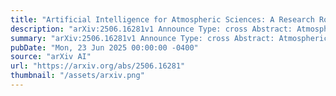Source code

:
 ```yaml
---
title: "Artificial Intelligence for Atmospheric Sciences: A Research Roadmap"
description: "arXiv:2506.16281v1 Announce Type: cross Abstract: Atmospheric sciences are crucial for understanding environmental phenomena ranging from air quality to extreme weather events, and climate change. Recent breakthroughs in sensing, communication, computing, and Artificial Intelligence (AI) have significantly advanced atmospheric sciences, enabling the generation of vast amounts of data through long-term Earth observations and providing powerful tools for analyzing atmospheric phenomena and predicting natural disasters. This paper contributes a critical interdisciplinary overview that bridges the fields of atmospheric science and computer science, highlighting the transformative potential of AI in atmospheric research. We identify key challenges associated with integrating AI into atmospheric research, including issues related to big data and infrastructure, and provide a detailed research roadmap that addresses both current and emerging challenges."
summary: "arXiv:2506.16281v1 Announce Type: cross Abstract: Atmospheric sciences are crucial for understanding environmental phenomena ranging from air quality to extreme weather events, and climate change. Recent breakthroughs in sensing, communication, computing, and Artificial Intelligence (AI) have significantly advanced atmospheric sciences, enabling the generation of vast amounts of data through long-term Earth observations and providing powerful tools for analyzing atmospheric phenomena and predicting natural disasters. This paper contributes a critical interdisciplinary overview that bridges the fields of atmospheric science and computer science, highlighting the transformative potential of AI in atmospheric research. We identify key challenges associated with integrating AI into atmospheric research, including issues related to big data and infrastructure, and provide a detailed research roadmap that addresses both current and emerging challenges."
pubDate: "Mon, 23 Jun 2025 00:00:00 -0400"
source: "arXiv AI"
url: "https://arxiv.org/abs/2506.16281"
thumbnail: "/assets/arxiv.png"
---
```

About this exercise ▸
Transcribe the records in full and exactly. Pictures stay out.

Task solution ▸
Source code

:
 ```yaml
---
title: "Artificial Intelligence for Atmospheric Sciences: A Research Roadmap"
description: "arXiv:2506.16281v1 Announce Type: cross Abstract: Atmospheric sciences are crucial for understanding environmental phenomena ranging from air quality to extreme weather events, and climate change. Recent breakthroughs in sensing, communication, computing, and Artificial Intelligence (AI) have significantly advanced atmospheric sciences, enabling the generation of vast amounts of data through long-term Earth observations and providing powerful tools for analyzing atmospheric phenomena and predicting natural disasters. This paper contributes a critical interdisciplinary overview that bridges the fields of atmospheric science and computer science, highlighting the transformative potential of AI in atmospheric research. We identify key challenges associated with integrating AI into atmospheric research, including issues related to big data and infrastructure, and provide a detailed research roadmap that addresses both current and emerging challenges."
summary: "arXiv:2506.16281v1 Announce Type: cross Abstract: Atmospheric sciences are crucial for understanding environmental phenomena ranging from air quality to extreme weather events, and climate change. Recent breakthroughs in sensing, communication, computing, and Artificial Intelligence (AI) have significantly advanced atmospheric sciences, enabling the generation of vast amounts of data through long-term Earth observations and providing powerful tools for analyzing atmospheric phenomena and predicting natural disasters. This paper contributes a critical interdisciplinary overview that bridges the fields of atmospheric science and computer science, highlighting the transformative potential of AI in atmospheric research. We identify key challenges associated with integrating AI into atmospheric research, including issues related to big data and infrastructure, and provide a detailed research roadmap that addresses both current and emerging challenges."
pubDate: "Mon, 23 Jun 2025 00:00:00 -0400"
source: "arXiv AI"
url: "https://arxiv.org/abs/2506.16281"
thumbnail: "/assets/arxiv.png"
---
```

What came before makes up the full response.